Secret Agreements

It is always tremendously difficult to unravel the wondrous and tortuous ways of Veolia & Co’s financial deals. The agreements concluded are for the most part secret. As a rule, the private partner contractually ensures that it will remain durably immune to public and lawful inspection. Even members of the Bundestag have no enforceable right to inspection. In 2000, 49,9% of the German capital city Berlin’s water services were sold to two Global Players of the water industry: RWE and Veolia. For four years, the deal appeared to be exemplary: almost two billions to fill the holes in the city’s budget, constant water prices, and the city remaining the majority shareholder.
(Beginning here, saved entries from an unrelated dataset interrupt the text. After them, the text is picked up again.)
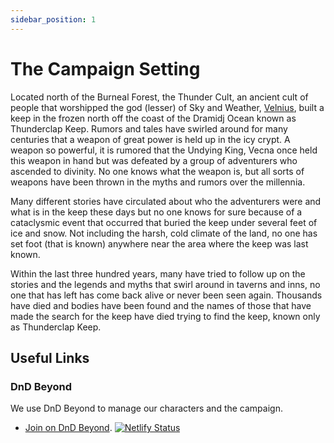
 ```yaml
---
sidebar_position: 1
---
```


# The Campaign Setting

Located north of the Burneal Forest, the Thunder Cult, an ancient cult of people that worshipped the god (lesser) of Sky and Weather, [Velnius](https://greyhawkonline.com/greyhawkwiki/index.php?title=Velnius), built a keep in the frozen north off the coast of the Dramidj Ocean known as Thunderclap Keep. Rumors and tales have swirled around for many centuries that a weapon of great power is held up in the icy crypt. A weapon so powerful, it is rumored that the Undying King, Vecna once held this weapon in hand but was defeated by a group of adventurers who ascended to divinity. No one knows what the weapon is, but all sorts of weapons have been thrown in the myths and rumors over the millennia.

Many different stories have circulated about who the adventurers were and what is in the keep these days but no one knows for sure because of a cataclysmic event that occurred that buried the keep under several feet of ice and snow. Not including the harsh, cold climate of the land, no one has set foot (that is known) anywhere near the area where the keep was last known.

Within the last three hundred years, many have tried to follow up on the stories and the legends and myths that swirl around in taverns and inns, no one that has left has come back alive or never been seen again. Thousands have died and bodies have been found and the names of those that have made the search for the keep have died trying to find the keep, known only as Thunderclap Keep.

## Useful Links

### DnD Beyond
We use DnD Beyond to manage our characters and the campaign.

- [Join on DnD Beyond](https://ddb.ac/campaigns/join/28515003339668192/).
[![Netlify Status](https://api.netlify.com/api/v1/badges/c8b23ef9-93d6-46d9-b95e-45fa497d142a/deploy-status)](https://app.netlify.com/sites/crits-n-giggles/deploys)
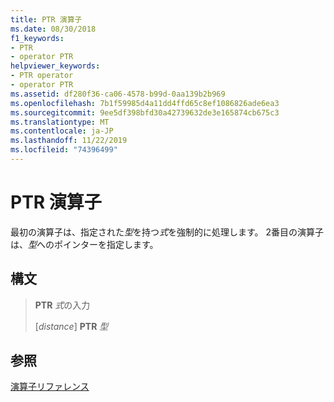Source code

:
 ```yaml
---
title: PTR 演算子
ms.date: 08/30/2018
f1_keywords:
- PTR
- operator PTR
helpviewer_keywords:
- PTR operator
- operator PTR
ms.assetid: df280f36-ca06-4578-b99d-0aa139b2b969
ms.openlocfilehash: 7b1f59985d4a11dd4ffd65c8ef1086826ade6ea3
ms.sourcegitcommit: 9ee5df398bfd30a42739632de3e165874cb675c3
ms.translationtype: MT
ms.contentlocale: ja-JP
ms.lasthandoff: 11/22/2019
ms.locfileid: "74396499"
---
```

# <a name="operator-ptr"></a>PTR 演算子

最初の演算子は、指定された*型*を持つ*式*を強制的に処理します。 2番目の演算子は、*型*へのポインターを指定します。

## <a name="syntax"></a>構文

> **PTR** *式*の入力
>
> \[*distance*] **PTR** *型*

## <a name="see-also"></a>参照

[演算子リファレンス](operators-reference.md)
Then, however, the Berlin deputy Gerlinde Schermer, who at the time of the privatisation was a member of the economic commission, discovered secret clauses in favour of the private owners. The management of the service, for instance, was left in the hands of the Global Players, although they were only minority shareholders. Most of the Berlin deputies knew nothing of this when they endorsed the sale. Furthermore, the secret consortium agreement guaranteed to the buyers a profit of about 8% in addition to a guaranteed increase of same. Should the rate of return not be attained, the Berlin Senate would be held responsible to compensate. Consequently, in 2004, the city had to do without € 41,2 mio. The same year, the price of water increased by 15%, as it did in the following three years. In the course of the years, the land was being forced to renounce to part of its returns – otherwise, the private owners threatened to double the increase of the price of water. A ruling of the Berlin Constitutional Court stating that the expected size of the guaranteed revenue was illegal didn’t make any difference, as the consortium agreement stipulated that a compensation was due by the Berlin Senate also in the case of a subsequent court ruling – and so the pretentions of the Global Players, notwithstanding legal decisions, acts of parliament or democratic decisions, remained valid. A citizens’ initiative launched in 2007 by the Berlin Roundtable on Water and demanding the publication of the secret agreements, successful at first instance, was in the end declared illegal. Even through a referendum, the secret character of the agreements could not be put into question.